→ Work task
Write out the records below exactly as they appear, skipping each picture.

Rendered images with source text
☆ ☆ ☆ ☆

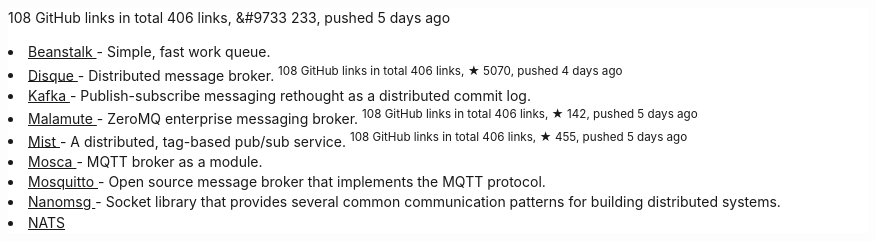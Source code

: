    108 GitHub links in total 406 links, &#9733 233, pushed 5 days ago
  </sup>
 </li>
 <li>
  <a href="http://kr.github.io/beanstalkd/">
   Beanstalk
  </a>
  - Simple, fast work queue.
 </li>
 <li>
  <a href="https://github.com/antirez/disque">
   Disque
  </a>
  - Distributed message broker.
  <sup>
   108 GitHub links in total 406 links, &#9733 5070, pushed 4 days ago
  </sup>
 </li>
 <li>
  <a href="http://kafka.apache.org/">
   Kafka
  </a>
  - Publish-subscribe messaging rethought as a distributed commit log.
 </li>
 <li>
  <a href="https://github.com/zeromq/malamute">
   Malamute
  </a>
  - ZeroMQ enterprise messaging broker.
  <sup>
   108 GitHub links in total 406 links, &#9733 142, pushed 5 days ago
  </sup>
 </li>
 <li>
  <a href="https://github.com/nanopack/mist">
   Mist
  </a>
  - A distributed, tag-based pub/sub service.
  <sup>
   108 GitHub links in total 406 links, &#9733 455, pushed 5 days ago
  </sup>
 </li>
 <li>
  <a href="http://www.mosca.io/">
   Mosca
  </a>
  - MQTT broker as a module.
 </li>
 <li>
  <a href="http://mosquitto.org/">
   Mosquitto
  </a>
  - Open source message broker that implements the MQTT protocol.
 </li>
 <li>
  <a href="http://nanomsg.org/">
   Nanomsg
  </a>
  - Socket library that provides several common communication patterns for building distributed systems.
 </li>
 <li>
  <a href="https://nats.io/">
   NATS
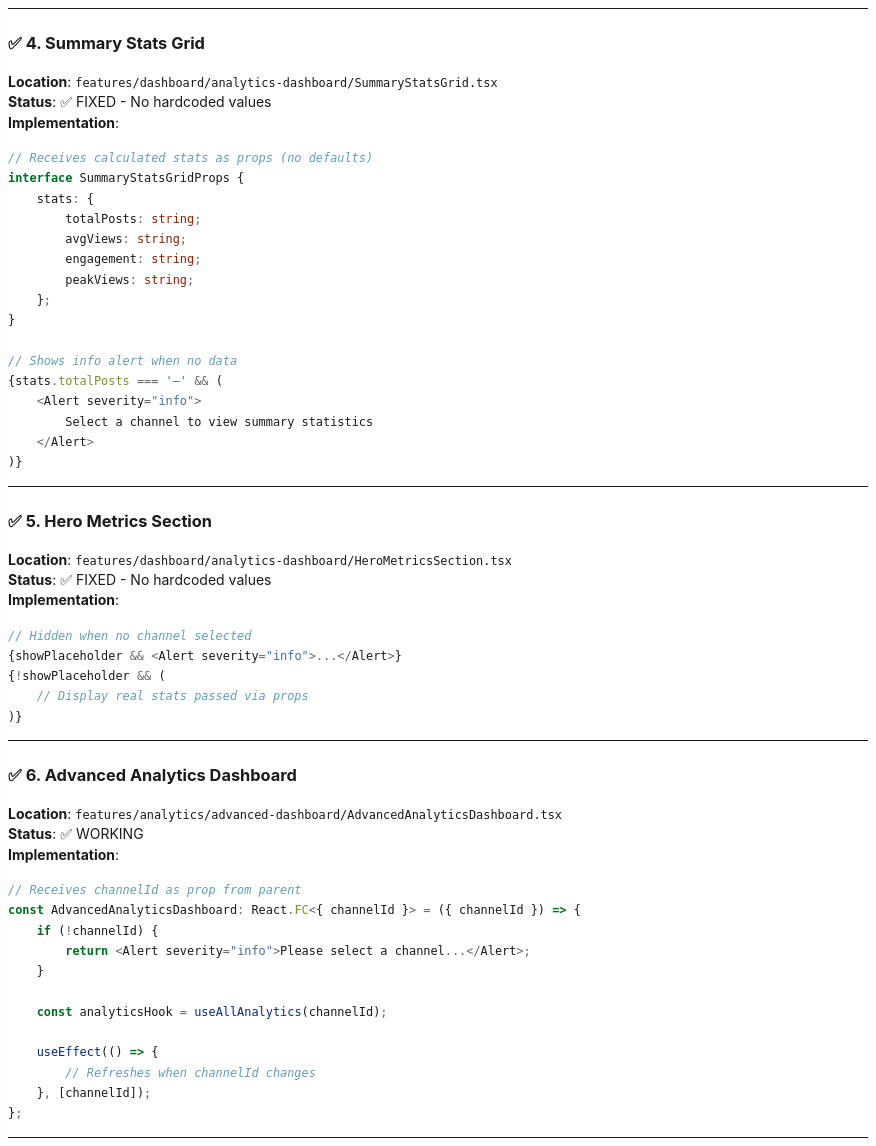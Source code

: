 
---

### ✅ 4. Summary Stats Grid
**Location**: `features/dashboard/analytics-dashboard/SummaryStatsGrid.tsx`  
**Status**: ✅ FIXED - No hardcoded values  
**Implementation**:
```typescript
// Receives calculated stats as props (no defaults)
interface SummaryStatsGridProps {
    stats: {
        totalPosts: string;
        avgViews: string;
        engagement: string;
        peakViews: string;
    };
}

// Shows info alert when no data
{stats.totalPosts === '—' && (
    <Alert severity="info">
        Select a channel to view summary statistics
    </Alert>
)}
```

---

### ✅ 5. Hero Metrics Section
**Location**: `features/dashboard/analytics-dashboard/HeroMetricsSection.tsx`  
**Status**: ✅ FIXED - No hardcoded values  
**Implementation**:
```typescript
// Hidden when no channel selected
{showPlaceholder && <Alert severity="info">...</Alert>}
{!showPlaceholder && (
    // Display real stats passed via props
)}
```

---

### ✅ 6. Advanced Analytics Dashboard
**Location**: `features/analytics/advanced-dashboard/AdvancedAnalyticsDashboard.tsx`  
**Status**: ✅ WORKING  
**Implementation**:
```typescript
// Receives channelId as prop from parent
const AdvancedAnalyticsDashboard: React.FC<{ channelId }> = ({ channelId }) => {
    if (!channelId) {
        return <Alert severity="info">Please select a channel...</Alert>;
    }
    
    const analyticsHook = useAllAnalytics(channelId);
    
    useEffect(() => {
        // Refreshes when channelId changes
    }, [channelId]);
};
```

---
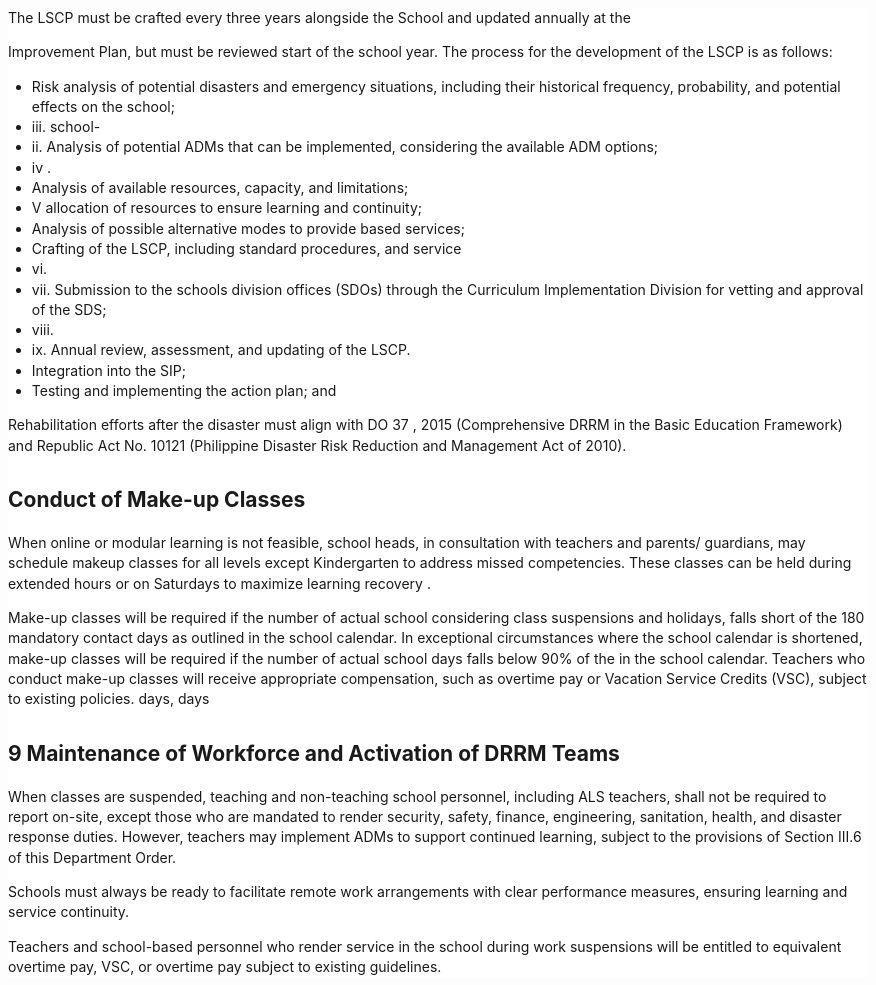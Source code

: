 The LSCP must be crafted every three years alongside the School and updated annually at the

Improvement Plan, but must be reviewed start of the school year. The process for the development of the LSCP is as follows:

- Risk analysis of potential disasters and emergency situations, including their historical frequency, probability, and potential effects on the school;
- iii. school-
- ii. Analysis of potential ADMs that can be implemented, considering the available ADM options;
- iv .
- Analysis of available resources, capacity, and limitations;
- V allocation of resources to ensure learning and continuity;
- Analysis of possible alternative modes to provide based services;
- Crafting of the LSCP, including standard procedures, and service
- vi.
- vii. Submission to the schools division offices (SDOs) through the Curriculum Implementation Division for vetting and approval of the SDS;
- viii.
- ix. Annual review, assessment, and updating of the LSCP.
- Integration into the SIP;
- Testing and implementing the action plan; and

Rehabilitation efforts after the disaster must align with DO 37 , 2015 (Comprehensive DRRM in the Basic Education Framework) and Republic Act No. 10121 (Philippine Disaster Risk Reduction and Management Act of 2010).

## Conduct of Make-up Classes

When online or modular learning is not feasible, school heads, in consultation with teachers and parents/ guardians, may schedule makeup classes for all levels except Kindergarten to address missed competencies. These classes can be held during extended hours or on Saturdays to maximize learning recovery .

Make-up classes will be required if the number of actual school considering class   suspensions and holidays, falls short of the 180 mandatory contact days as outlined in the school calendar. In exceptional circumstances where the school calendar is shortened, make-up classes will be required if the number of actual school days falls below 90% of the in the school calendar. Teachers who conduct make-up classes will receive  appropriate compensation, such as overtime pay or Vacation Service Credits (VSC), subject to existing policies. days, days

## 9 Maintenance of Workforce and Activation of DRRM Teams

When classes are suspended, teaching and non-teaching school personnel, including ALS teachers, shall not be required to report on-site, except those who are mandated to render security, safety, finance, engineering, sanitation, health, and disaster response duties. However, teachers may implement ADMs to support continued learning, subject to the provisions of Section III.6 of this Department Order.

Schools must always be ready to facilitate remote work arrangements with clear performance measures, ensuring learning and service continuity.

Teachers and school-based personnel who render service in the school during work suspensions will be entitled to equivalent overtime pay, VSC, or overtime pay subject to existing guidelines.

☆ ☆ ☆ ☆

→ Problem solution
Source code

:    108 GitHub links in total 406 links, &#9733 233, pushed 5 days ago
  </sup>
 </li>
 <li>
  <a href="http://kr.github.io/beanstalkd/">
   Beanstalk
  </a>
  - Simple, fast work queue.
 </li>
 <li>
  <a href="https://github.com/antirez/disque">
   Disque
  </a>
  - Distributed message broker.
  <sup>
   108 GitHub links in total 406 links, &#9733 5070, pushed 4 days ago
  </sup>
 </li>
 <li>
  <a href="http://kafka.apache.org/">
   Kafka
  </a>
  - Publish-subscribe messaging rethought as a distributed commit log.
 </li>
 <li>
  <a href="https://github.com/zeromq/malamute">
   Malamute
  </a>
  - ZeroMQ enterprise messaging broker.
  <sup>
   108 GitHub links in total 406 links, &#9733 142, pushed 5 days ago
  </sup>
 </li>
 <li>
  <a href="https://github.com/nanopack/mist">
   Mist
  </a>
  - A distributed, tag-based pub/sub service.
  <sup>
   108 GitHub links in total 406 links, &#9733 455, pushed 5 days ago
  </sup>
 </li>
 <li>
  <a href="http://www.mosca.io/">
   Mosca
  </a>
  - MQTT broker as a module.
 </li>
 <li>
  <a href="http://mosquitto.org/">
   Mosquitto
  </a>
  - Open source message broker that implements the MQTT protocol.
 </li>
 <li>
  <a href="http://nanomsg.org/">
   Nanomsg
  </a>
  - Socket library that provides several common communication patterns for building distributed systems.
 </li>
 <li>
  <a href="https://nats.io/">
   NATS
Source code

: 
---

### ✅ 4. Summary Stats Grid
**Location**: `features/dashboard/analytics-dashboard/SummaryStatsGrid.tsx`  
**Status**: ✅ FIXED - No hardcoded values  
**Implementation**:
```typescript
// Receives calculated stats as props (no defaults)
interface SummaryStatsGridProps {
    stats: {
        totalPosts: string;
        avgViews: string;
        engagement: string;
        peakViews: string;
    };
}

// Shows info alert when no data
{stats.totalPosts === '—' && (
    <Alert severity="info">
        Select a channel to view summary statistics
    </Alert>
)}
```

---

### ✅ 5. Hero Metrics Section
**Location**: `features/dashboard/analytics-dashboard/HeroMetricsSection.tsx`  
**Status**: ✅ FIXED - No hardcoded values  
**Implementation**:
```typescript
// Hidden when no channel selected
{showPlaceholder && <Alert severity="info">...</Alert>}
{!showPlaceholder && (
    // Display real stats passed via props
)}
```

---

### ✅ 6. Advanced Analytics Dashboard
**Location**: `features/analytics/advanced-dashboard/AdvancedAnalyticsDashboard.tsx`  
**Status**: ✅ WORKING  
**Implementation**:
```typescript
// Receives channelId as prop from parent
const AdvancedAnalyticsDashboard: React.FC<{ channelId }> = ({ channelId }) => {
    if (!channelId) {
        return <Alert severity="info">Please select a channel...</Alert>;
    }
    
    const analyticsHook = useAllAnalytics(channelId);
    
    useEffect(() => {
        // Refreshes when channelId changes
    }, [channelId]);
};
```

---
Source code

: The LSCP must be crafted every three years alongside the School and updated annually at the

Improvement Plan, but must be reviewed start of the school year. The process for the development of the LSCP is as follows:

- Risk analysis of potential disasters and emergency situations, including their historical frequency, probability, and potential effects on the school;
- iii. school-
- ii. Analysis of potential ADMs that can be implemented, considering the available ADM options;
- iv .
- Analysis of available resources, capacity, and limitations;
- V allocation of resources to ensure learning and continuity;
- Analysis of possible alternative modes to provide based services;
- Crafting of the LSCP, including standard procedures, and service
- vi.
- vii. Submission to the schools division offices (SDOs) through the Curriculum Implementation Division for vetting and approval of the SDS;
- viii.
- ix. Annual review, assessment, and updating of the LSCP.
- Integration into the SIP;
- Testing and implementing the action plan; and

Rehabilitation efforts after the disaster must align with DO 37 , 2015 (Comprehensive DRRM in the Basic Education Framework) and Republic Act No. 10121 (Philippine Disaster Risk Reduction and Management Act of 2010).

## Conduct of Make-up Classes

When online or modular learning is not feasible, school heads, in consultation with teachers and parents/ guardians, may schedule makeup classes for all levels except Kindergarten to address missed competencies. These classes can be held during extended hours or on Saturdays to maximize learning recovery .

Make-up classes will be required if the number of actual school considering class   suspensions and holidays, falls short of the 180 mandatory contact days as outlined in the school calendar. In exceptional circumstances where the school calendar is shortened, make-up classes will be required if the number of actual school days falls below 90% of the in the school calendar. Teachers who conduct make-up classes will receive  appropriate compensation, such as overtime pay or Vacation Service Credits (VSC), subject to existing policies. days, days

## 9 Maintenance of Workforce and Activation of DRRM Teams

When classes are suspended, teaching and non-teaching school personnel, including ALS teachers, shall not be required to report on-site, except those who are mandated to render security, safety, finance, engineering, sanitation, health, and disaster response duties. However, teachers may implement ADMs to support continued learning, subject to the provisions of Section III.6 of this Department Order.

Schools must always be ready to facilitate remote work arrangements with clear performance measures, ensuring learning and service continuity.

Teachers and school-based personnel who render service in the school during work suspensions will be entitled to equivalent overtime pay, VSC, or overtime pay subject to existing guidelines.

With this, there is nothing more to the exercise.